I just googled "semen solvent" and got nothing. there has to be something that will wash this shit off!
I see a marketing opportunity
So i just bought beer on a credit card, using a fake ID, while wearing my nametag from work. All 3 have different names on them. God i love my boobs.
is it too much to get a jumbo margarita in a sippy cup right now?
Well since its impossible for me to swallow a pill this big I'm making wine slushies out of them
His wife made me pancakes and let me borrow a clean shirt. Should I drop his class or use this to my advantage
Fuck underwear. Let's get stoned and eat ravioli.
Well I guess I'll go shower now and wash all the stripper off.
I never forget a pussy, even blackout me gives me that memory.
The whole bar erupted and in happiness and confusion as I went on about pancakes.
Trust me.. Might look gay.. Might feel gay... But I could snap your neck with my inside thighs bro
Who told you that acid and Jurassic World was a good idea?
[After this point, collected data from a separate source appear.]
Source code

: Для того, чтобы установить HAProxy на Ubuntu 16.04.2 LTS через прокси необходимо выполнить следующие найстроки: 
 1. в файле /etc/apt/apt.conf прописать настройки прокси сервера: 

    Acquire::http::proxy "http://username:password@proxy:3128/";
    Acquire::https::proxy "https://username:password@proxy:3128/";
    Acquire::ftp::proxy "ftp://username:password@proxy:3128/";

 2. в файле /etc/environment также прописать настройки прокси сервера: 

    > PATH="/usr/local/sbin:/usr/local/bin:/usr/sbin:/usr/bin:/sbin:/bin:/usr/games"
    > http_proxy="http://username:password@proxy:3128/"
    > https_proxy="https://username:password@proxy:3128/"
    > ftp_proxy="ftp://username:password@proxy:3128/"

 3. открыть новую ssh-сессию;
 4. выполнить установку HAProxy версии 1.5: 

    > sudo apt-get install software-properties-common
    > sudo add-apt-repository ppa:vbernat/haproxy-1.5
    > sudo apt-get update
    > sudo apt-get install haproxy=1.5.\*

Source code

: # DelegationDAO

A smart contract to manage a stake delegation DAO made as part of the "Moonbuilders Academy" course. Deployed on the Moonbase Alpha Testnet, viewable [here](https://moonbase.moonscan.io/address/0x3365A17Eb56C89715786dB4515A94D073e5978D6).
dont remember, but I'm pretty sure I was convinced that the hybrid dinosaur was satan the whole time. It was actually very spiritual
He told me he was gonna go wash a trailer and somehow I ended up eating vodka fruit with children in a green bean field.
How bad was it?
Stopped drinking Sunday, hungover on Tuesday bad.
I am naked, and drinking straight gin with a flat tonic chaser. I had such greater hopes for myself as a child.
yea...tonic water is fucking gross.
Shit facedness and cuddling are what you have to look forward to this evening.